**TASK**
Determine the number of lines in the entries below in which the word "random" appears, and reply with that number only.

Source records:
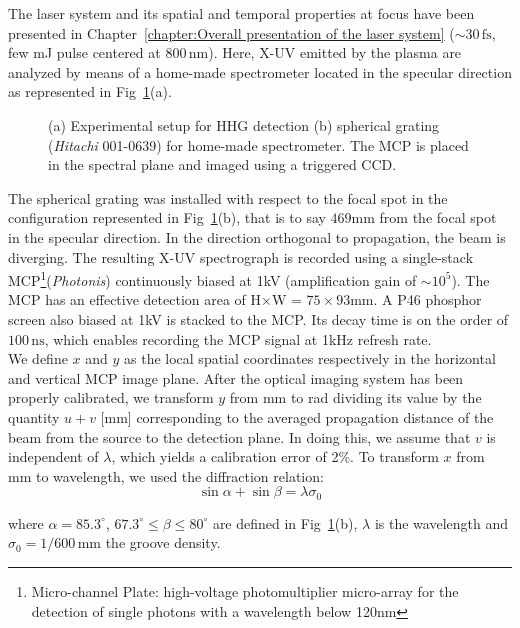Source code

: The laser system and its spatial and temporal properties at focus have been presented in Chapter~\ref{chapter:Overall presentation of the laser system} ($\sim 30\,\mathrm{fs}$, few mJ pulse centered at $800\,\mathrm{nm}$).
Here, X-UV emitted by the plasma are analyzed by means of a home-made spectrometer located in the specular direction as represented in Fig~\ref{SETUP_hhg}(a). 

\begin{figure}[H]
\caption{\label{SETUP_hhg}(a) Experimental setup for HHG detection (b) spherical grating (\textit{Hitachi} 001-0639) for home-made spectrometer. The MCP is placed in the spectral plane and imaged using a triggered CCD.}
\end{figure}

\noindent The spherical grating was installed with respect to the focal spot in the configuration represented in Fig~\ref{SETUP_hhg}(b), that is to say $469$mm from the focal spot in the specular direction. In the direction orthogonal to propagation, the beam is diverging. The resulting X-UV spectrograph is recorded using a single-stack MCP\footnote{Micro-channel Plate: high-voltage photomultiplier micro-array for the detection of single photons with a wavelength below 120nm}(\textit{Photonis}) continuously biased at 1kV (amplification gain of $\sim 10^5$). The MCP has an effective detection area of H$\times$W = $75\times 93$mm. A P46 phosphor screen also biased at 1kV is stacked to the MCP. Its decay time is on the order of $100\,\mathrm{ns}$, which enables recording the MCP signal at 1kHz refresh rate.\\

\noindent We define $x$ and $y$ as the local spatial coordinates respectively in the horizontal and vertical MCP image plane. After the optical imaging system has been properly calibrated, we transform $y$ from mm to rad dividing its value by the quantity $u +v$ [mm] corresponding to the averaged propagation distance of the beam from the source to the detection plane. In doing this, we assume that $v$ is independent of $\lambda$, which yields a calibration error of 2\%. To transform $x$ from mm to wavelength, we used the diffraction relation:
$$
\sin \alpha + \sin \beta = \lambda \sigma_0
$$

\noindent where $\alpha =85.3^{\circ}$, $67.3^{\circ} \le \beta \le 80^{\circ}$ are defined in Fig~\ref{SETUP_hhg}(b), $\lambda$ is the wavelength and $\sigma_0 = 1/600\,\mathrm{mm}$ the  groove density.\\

* * *

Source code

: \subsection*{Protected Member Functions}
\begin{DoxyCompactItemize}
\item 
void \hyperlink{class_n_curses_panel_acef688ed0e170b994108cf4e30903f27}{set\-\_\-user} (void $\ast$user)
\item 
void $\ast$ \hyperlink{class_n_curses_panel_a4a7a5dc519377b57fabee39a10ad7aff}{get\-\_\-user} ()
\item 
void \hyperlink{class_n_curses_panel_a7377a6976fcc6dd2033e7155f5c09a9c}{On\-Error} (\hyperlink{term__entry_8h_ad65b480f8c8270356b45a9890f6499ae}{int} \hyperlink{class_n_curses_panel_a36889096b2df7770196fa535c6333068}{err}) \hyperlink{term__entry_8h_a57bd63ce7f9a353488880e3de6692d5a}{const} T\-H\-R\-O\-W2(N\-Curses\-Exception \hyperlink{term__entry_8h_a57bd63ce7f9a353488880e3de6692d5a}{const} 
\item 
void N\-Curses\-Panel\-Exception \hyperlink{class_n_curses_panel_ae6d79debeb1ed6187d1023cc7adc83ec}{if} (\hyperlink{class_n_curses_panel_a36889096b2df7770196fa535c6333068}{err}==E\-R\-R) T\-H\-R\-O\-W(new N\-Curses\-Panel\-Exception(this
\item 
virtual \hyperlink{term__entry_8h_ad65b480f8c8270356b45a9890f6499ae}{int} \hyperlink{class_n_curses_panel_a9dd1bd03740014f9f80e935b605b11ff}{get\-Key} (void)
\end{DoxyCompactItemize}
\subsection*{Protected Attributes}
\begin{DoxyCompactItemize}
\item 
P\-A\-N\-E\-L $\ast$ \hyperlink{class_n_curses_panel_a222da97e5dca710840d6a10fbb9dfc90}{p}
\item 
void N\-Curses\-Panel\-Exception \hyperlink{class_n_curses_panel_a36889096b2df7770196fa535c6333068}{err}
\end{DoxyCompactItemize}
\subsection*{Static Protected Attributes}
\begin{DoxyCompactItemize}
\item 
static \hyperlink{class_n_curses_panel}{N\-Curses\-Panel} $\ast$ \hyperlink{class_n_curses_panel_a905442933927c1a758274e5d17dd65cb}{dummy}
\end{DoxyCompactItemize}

==

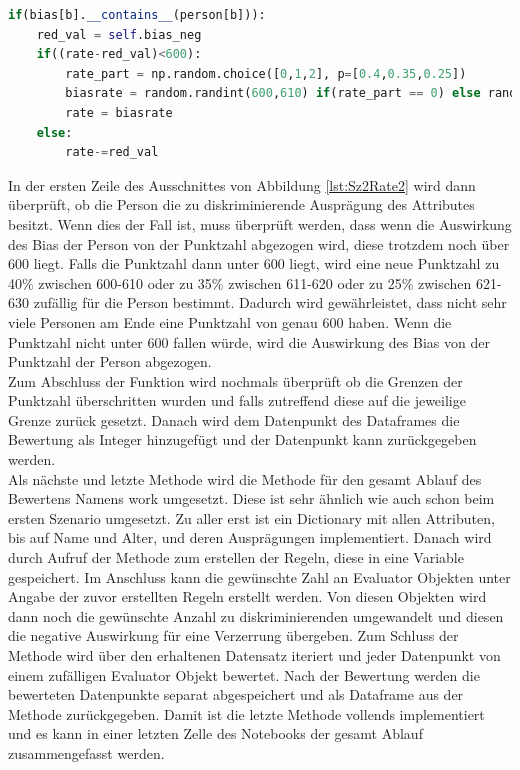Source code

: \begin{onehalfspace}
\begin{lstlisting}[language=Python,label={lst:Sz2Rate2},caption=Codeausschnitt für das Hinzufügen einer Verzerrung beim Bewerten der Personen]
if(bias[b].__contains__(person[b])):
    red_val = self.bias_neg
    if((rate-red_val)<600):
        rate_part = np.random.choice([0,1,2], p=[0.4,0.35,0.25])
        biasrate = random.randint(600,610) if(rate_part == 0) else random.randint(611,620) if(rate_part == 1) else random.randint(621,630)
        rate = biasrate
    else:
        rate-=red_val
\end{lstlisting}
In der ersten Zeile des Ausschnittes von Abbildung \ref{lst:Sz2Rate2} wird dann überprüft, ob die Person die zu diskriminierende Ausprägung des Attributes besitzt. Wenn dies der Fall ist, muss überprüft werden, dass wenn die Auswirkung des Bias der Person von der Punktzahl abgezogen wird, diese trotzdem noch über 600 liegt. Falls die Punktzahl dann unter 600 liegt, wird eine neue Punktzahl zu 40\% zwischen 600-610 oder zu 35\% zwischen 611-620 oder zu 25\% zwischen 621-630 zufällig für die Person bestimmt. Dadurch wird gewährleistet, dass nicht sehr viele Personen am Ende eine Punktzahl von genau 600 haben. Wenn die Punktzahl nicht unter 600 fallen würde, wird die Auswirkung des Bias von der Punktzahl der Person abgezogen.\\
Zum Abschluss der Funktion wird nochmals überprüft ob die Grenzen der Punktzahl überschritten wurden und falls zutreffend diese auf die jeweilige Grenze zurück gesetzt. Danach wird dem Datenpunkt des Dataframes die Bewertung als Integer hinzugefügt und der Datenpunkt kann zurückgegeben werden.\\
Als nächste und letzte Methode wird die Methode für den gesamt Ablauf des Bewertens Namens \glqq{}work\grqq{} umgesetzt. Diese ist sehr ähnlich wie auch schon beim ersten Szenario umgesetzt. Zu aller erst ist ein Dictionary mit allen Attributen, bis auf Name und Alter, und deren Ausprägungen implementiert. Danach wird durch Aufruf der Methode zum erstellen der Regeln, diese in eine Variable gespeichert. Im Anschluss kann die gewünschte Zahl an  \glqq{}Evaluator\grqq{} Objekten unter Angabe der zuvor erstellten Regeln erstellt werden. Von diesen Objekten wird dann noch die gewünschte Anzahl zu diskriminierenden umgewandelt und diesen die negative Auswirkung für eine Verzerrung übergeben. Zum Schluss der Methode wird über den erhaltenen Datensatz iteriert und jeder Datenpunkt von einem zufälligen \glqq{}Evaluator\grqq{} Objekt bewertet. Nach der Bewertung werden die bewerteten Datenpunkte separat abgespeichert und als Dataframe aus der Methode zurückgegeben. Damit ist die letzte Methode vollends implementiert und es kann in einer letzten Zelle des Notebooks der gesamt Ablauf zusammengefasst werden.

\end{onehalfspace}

**ANSWER**
2